* [YOUR GOAL]:
Check each line of the data for "login", and copy the ones that have it.

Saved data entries
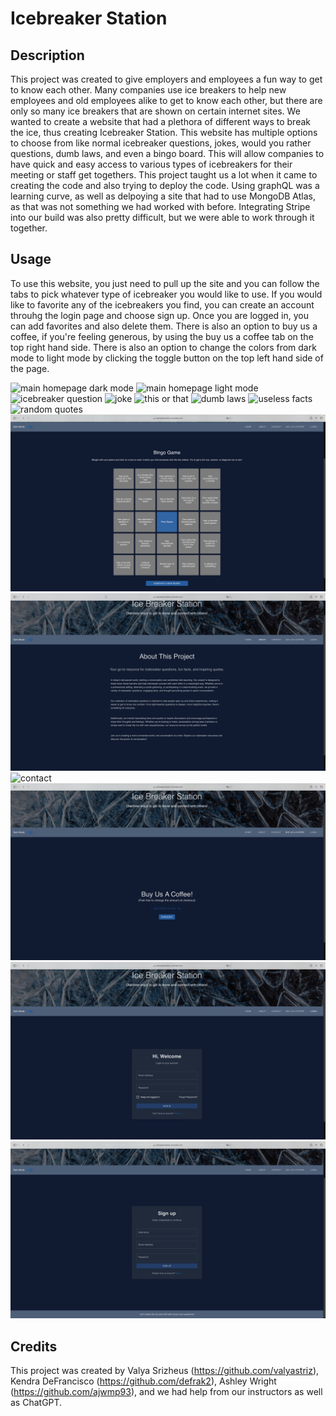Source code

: # Icebreaker Station

## Description

This project was created to give employers and employees a fun way to get to know each other. Many companies use ice breakers to help new employees and old employees alike to get to know each other, but there are only so many ice breakers that are shown on certain internet sites. We wanted to create a website that had a plethora of different ways to break the ice, thus creating Icebreaker Station. This website has multiple options to choose from like normal icebreaker questions, jokes, would you rather questions, dumb laws, and even a bingo board. This will allow companies to have quick and easy access to various types of icebreakers for their meeting or staff get togethers. This project taught us a lot when it came to creating the code and also trying to deploy the code. Using graphQL was a learning curve, as well as delpoying a site that had to use MongoDB Atlas, as that was not something we had worked with before. Integrating Stripe into our build was also pretty difficult, but we were able to work through it together. 

## Usage

To use this website, you just need to pull up the site and you can follow the tabs to pick whatever type of icebreaker you would like to use. If you would like to favorite any of the icebreakers you find, you can create an account throuhg the login page and choose sign up. Once you are logged in, you can add favorites and also delete them. There is also an option to buy us a coffee, if you're feeling generous, by using the buy us a coffee tab on the top right hand side. There is also an option to change the colors from dark mode to light mode by clicking the toggle button on the top left hand side of the page. 


![main homepage dark mode](client/public/Main-homepage-dark-mode.png)
![main homepage light mode](client/public/Main-homepage-light-mode.png)
![icebreaker question](client/public/Icebreaker-question.png)
![joke](client/public/joke-page.png)
![this or that](client/public/this-or-that.png)
![dumb laws](client/public/dumb-laws.png)
![useless facts](client/public/useless-facts.png)
![random quotes](client/public/random-quotes.png)
![bingo](client/public/bingo-page.png)
![about](client/public/about-page.png)
![contact](client/public/contact-page.png)
![buy us a coffee](client/public/buy-us-a-coffee-page.png)
![login](client/public/login-page.png)
![sign up](client/public/sign-up-page.png)


## Credits

This project was created by Valya Srizheus (https://github.com/valyastriz), Kendra DeFrancisco (https://github.com/defrak2), Ashley Wright (https://github.com/ajwmp93), and we had help from our instructors as well as ChatGPT.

* [RESULT]:
To use this website, you just need to pull up the site and you can follow the tabs to pick whatever type of icebreaker you would like to use. If you would like to favorite any of the icebreakers you find, you can create an account throuhg the login page and choose sign up. Once you are logged in, you can add favorites and also delete them. There is also an option to buy us a coffee, if you're feeling generous, by using the buy us a coffee tab on the top right hand side. There is also an option to change the colors from dark mode to light mode by clicking the toggle button on the top left hand side of the page. 
![login](client/public/login-page.png)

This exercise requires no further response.